> **TASK TO COMPLETE**
Each record should reappear exactly in your answer, minus any picture.

> **SUPPLIED INFORMATION**

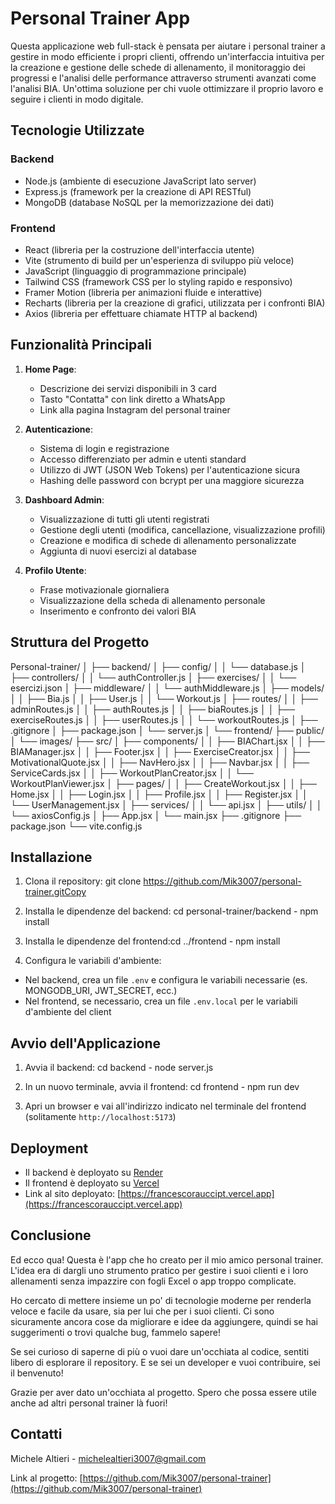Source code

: # Personal Trainer App

Questa applicazione web full-stack è pensata per aiutare i personal trainer a gestire in modo efficiente i propri clienti, offrendo un'interfaccia intuitiva per la creazione e gestione delle schede di allenamento, il monitoraggio dei progressi e l'analisi delle performance attraverso strumenti avanzati come l'analisi BIA. Un'ottima soluzione per chi vuole ottimizzare il proprio lavoro e seguire i clienti in modo digitale.

## Tecnologie Utilizzate

### Backend
- Node.js (ambiente di esecuzione JavaScript lato server)
- Express.js (framework per la creazione di API RESTful)
- MongoDB (database NoSQL per la memorizzazione dei dati)

### Frontend
- React (libreria per la costruzione dell'interfaccia utente)
- Vite (strumento di build per un'esperienza di sviluppo più veloce)
- JavaScript (linguaggio di programmazione principale)
- Tailwind CSS (framework CSS per lo styling rapido e responsivo)
- Framer Motion (libreria per animazioni fluide e interattive)
- Recharts (libreria per la creazione di grafici, utilizzata per i confronti BIA)
- Axios (libreria per effettuare chiamate HTTP al backend)

## Funzionalità Principali

1. **Home Page**:
   - Descrizione dei servizi disponibili in 3 card
   - Tasto "Contatta" con link diretto a WhatsApp
   - Link alla pagina Instagram del personal trainer

2. **Autenticazione**:
   - Sistema di login e registrazione
   - Accesso differenziato per admin e utenti standard
   - Utilizzo di JWT (JSON Web Tokens) per l'autenticazione sicura
   - Hashing delle password con bcrypt per una maggiore sicurezza

3. **Dashboard Admin**:
   - Visualizzazione di tutti gli utenti registrati
   - Gestione degli utenti (modifica, cancellazione, visualizzazione profili)
   - Creazione e modifica di schede di allenamento personalizzate
   - Aggiunta di nuovi esercizi al database

4. **Profilo Utente**:
   - Frase motivazionale giornaliera
   - Visualizzazione della scheda di allenamento personale
   - Inserimento e confronto dei valori BIA

## Struttura del Progetto

Personal-trainer/
│
├── backend/
│   ├── config/
│   │   └── database.js
│   ├── controllers/
│   │   └── authController.js
│   ├── exercises/
│   │   └── esercizi.json
│   ├── middleware/
│   │   └── authMiddleware.js
│   ├── models/
│   │   ├── Bia.js
│   │   ├── User.js
│   │   └── Workout.js
│   ├── routes/
│   │   ├── adminRoutes.js
│   │   ├── authRoutes.js
│   │   ├── biaRoutes.js
│   │   ├── exerciseRoutes.js
│   │   ├── userRoutes.js
│   │   └── workoutRoutes.js
│   ├── .gitignore
│   ├── package.json
│   └── server.js
│
└── frontend/
├── public/
│   └── images/
├── src/
│   ├── components/
│   │   ├── BIAChart.jsx
│   │   ├── BIAManager.jsx
│   │   ├── Footer.jsx
│   │   ├── ExerciseCreator.jsx
│   │   ├── MotivationalQuote.jsx
│   │   ├── NavHero.jsx
│   │   ├── Navbar.jsx
│   │   ├── ServiceCards.jsx
│   │   ├── WorkoutPlanCreator.jsx
│   │   └── WorkoutPlanViewer.jsx
│   ├── pages/
│   │   ├── CreateWorkout.jsx
│   │   ├── Home.jsx
│   │   ├── Login.jsx
│   │   ├── Profile.jsx
│   │   ├── Register.jsx
│   │   └── UserManagement.jsx
│   ├── services/
│   │   └── api.jsx
│   ├── utils/
│   │   └── axiosConfig.js
│   ├── App.jsx
│   └── main.jsx
├── .gitignore
├── package.json
└── vite.config.js

## Installazione

1. Clona il repository: git clone https://github.com/Mik3007/personal-trainer.gitCopy

2. Installa le dipendenze del backend: cd personal-trainer/backend - npm install

3. Installa le dipendenze del frontend:cd ../frontend - npm install

4. Configura le variabili d'ambiente:
- Nel backend, crea un file `.env` e configura le variabili necessarie (es. MONGODB_URI, JWT_SECRET, ecc.)
- Nel frontend, se necessario, crea un file `.env.local` per le variabili d'ambiente del client

## Avvio dell'Applicazione

1. Avvia il backend: cd backend - node server.js

2. In un nuovo terminale, avvia il frontend: cd frontend - npm run dev

3. Apri un browser e vai all'indirizzo indicato nel terminale del frontend (solitamente `http://localhost:5173`)

## Deployment

- Il backend è deployato su [Render](https://render.com)
- Il frontend è deployato su [Vercel](https://vercel.com)
- Link al sito deployato: [https://francescorauccipt.vercel.app](https://francescorauccipt.vercel.app)

## Conclusione

Ed ecco qua! Questa è l'app che ho creato per il mio amico personal trainer. L'idea era di dargli uno strumento pratico per gestire i suoi clienti e i loro allenamenti senza impazzire con fogli Excel o app troppo complicate.

Ho cercato di mettere insieme un po' di tecnologie moderne per renderla veloce e facile da usare, sia per lui che per i suoi clienti. Ci sono sicuramente ancora cose da migliorare e idee da aggiungere, quindi se hai suggerimenti o trovi qualche bug, fammelo sapere!

Se sei curioso di saperne di più o vuoi dare un'occhiata al codice, sentiti libero di esplorare il repository. E se sei un developer e vuoi contribuire, sei il benvenuto!

Grazie per aver dato un'occhiata al progetto. Spero che possa essere utile anche ad altri personal trainer là fuori!

## Contatti

Michele Altieri - [michelealtieri3007@gmail.com](mailto:michelealtieri3007@gmail.com)

Link al progetto: [https://github.com/Mik3007/personal-trainer](https://github.com/Mik3007/personal-trainer)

> **ANSWER TO THE PROBLEM**
Source code

: # Personal Trainer App

Questa applicazione web full-stack è pensata per aiutare i personal trainer a gestire in modo efficiente i propri clienti, offrendo un'interfaccia intuitiva per la creazione e gestione delle schede di allenamento, il monitoraggio dei progressi e l'analisi delle performance attraverso strumenti avanzati come l'analisi BIA. Un'ottima soluzione per chi vuole ottimizzare il proprio lavoro e seguire i clienti in modo digitale.

## Tecnologie Utilizzate

### Backend
- Node.js (ambiente di esecuzione JavaScript lato server)
- Express.js (framework per la creazione di API RESTful)
- MongoDB (database NoSQL per la memorizzazione dei dati)

### Frontend
- React (libreria per la costruzione dell'interfaccia utente)
- Vite (strumento di build per un'esperienza di sviluppo più veloce)
- JavaScript (linguaggio di programmazione principale)
- Tailwind CSS (framework CSS per lo styling rapido e responsivo)
- Framer Motion (libreria per animazioni fluide e interattive)
- Recharts (libreria per la creazione di grafici, utilizzata per i confronti BIA)
- Axios (libreria per effettuare chiamate HTTP al backend)

## Funzionalità Principali

1. **Home Page**:
   - Descrizione dei servizi disponibili in 3 card
   - Tasto "Contatta" con link diretto a WhatsApp
   - Link alla pagina Instagram del personal trainer

2. **Autenticazione**:
   - Sistema di login e registrazione
   - Accesso differenziato per admin e utenti standard
   - Utilizzo di JWT (JSON Web Tokens) per l'autenticazione sicura
   - Hashing delle password con bcrypt per una maggiore sicurezza

3. **Dashboard Admin**:
   - Visualizzazione di tutti gli utenti registrati
   - Gestione degli utenti (modifica, cancellazione, visualizzazione profili)
   - Creazione e modifica di schede di allenamento personalizzate
   - Aggiunta di nuovi esercizi al database

4. **Profilo Utente**:
   - Frase motivazionale giornaliera
   - Visualizzazione della scheda di allenamento personale
   - Inserimento e confronto dei valori BIA

## Struttura del Progetto

Personal-trainer/
│
├── backend/
│   ├── config/
│   │   └── database.js
│   ├── controllers/
│   │   └── authController.js
│   ├── exercises/
│   │   └── esercizi.json
│   ├── middleware/
│   │   └── authMiddleware.js
│   ├── models/
│   │   ├── Bia.js
│   │   ├── User.js
│   │   └── Workout.js
│   ├── routes/
│   │   ├── adminRoutes.js
│   │   ├── authRoutes.js
│   │   ├── biaRoutes.js
│   │   ├── exerciseRoutes.js
│   │   ├── userRoutes.js
│   │   └── workoutRoutes.js
│   ├── .gitignore
│   ├── package.json
│   └── server.js
│
└── frontend/
├── public/
│   └── images/
├── src/
│   ├── components/
│   │   ├── BIAChart.jsx
│   │   ├── BIAManager.jsx
│   │   ├── Footer.jsx
│   │   ├── ExerciseCreator.jsx
│   │   ├── MotivationalQuote.jsx
│   │   ├── NavHero.jsx
│   │   ├── Navbar.jsx
│   │   ├── ServiceCards.jsx
│   │   ├── WorkoutPlanCreator.jsx
│   │   └── WorkoutPlanViewer.jsx
│   ├── pages/
│   │   ├── CreateWorkout.jsx
│   │   ├── Home.jsx
│   │   ├── Login.jsx
│   │   ├── Profile.jsx
│   │   ├── Register.jsx
│   │   └── UserManagement.jsx
│   ├── services/
│   │   └── api.jsx
│   ├── utils/
│   │   └── axiosConfig.js
│   ├── App.jsx
│   └── main.jsx
├── .gitignore
├── package.json
└── vite.config.js

## Installazione

1. Clona il repository: git clone https://github.com/Mik3007/personal-trainer.gitCopy

2. Installa le dipendenze del backend: cd personal-trainer/backend - npm install

3. Installa le dipendenze del frontend:cd ../frontend - npm install

4. Configura le variabili d'ambiente:
- Nel backend, crea un file `.env` e configura le variabili necessarie (es. MONGODB_URI, JWT_SECRET, ecc.)
- Nel frontend, se necessario, crea un file `.env.local` per le variabili d'ambiente del client

## Avvio dell'Applicazione

1. Avvia il backend: cd backend - node server.js

2. In un nuovo terminale, avvia il frontend: cd frontend - npm run dev

3. Apri un browser e vai all'indirizzo indicato nel terminale del frontend (solitamente `http://localhost:5173`)

## Deployment

- Il backend è deployato su [Render](https://render.com)
- Il frontend è deployato su [Vercel](https://vercel.com)
- Link al sito deployato: [https://francescorauccipt.vercel.app](https://francescorauccipt.vercel.app)

## Conclusione

Ed ecco qua! Questa è l'app che ho creato per il mio amico personal trainer. L'idea era di dargli uno strumento pratico per gestire i suoi clienti e i loro allenamenti senza impazzire con fogli Excel o app troppo complicate.

Ho cercato di mettere insieme un po' di tecnologie moderne per renderla veloce e facile da usare, sia per lui che per i suoi clienti. Ci sono sicuramente ancora cose da migliorare e idee da aggiungere, quindi se hai suggerimenti o trovi qualche bug, fammelo sapere!

Se sei curioso di saperne di più o vuoi dare un'occhiata al codice, sentiti libero di esplorare il repository. E se sei un developer e vuoi contribuire, sei il benvenuto!

Grazie per aver dato un'occhiata al progetto. Spero che possa essere utile anche ad altri personal trainer là fuori!

## Contatti

Michele Altieri - [michelealtieri3007@gmail.com](mailto:michelealtieri3007@gmail.com)

Link al progetto: [https://github.com/Mik3007/personal-trainer](https://github.com/Mik3007/personal-trainer)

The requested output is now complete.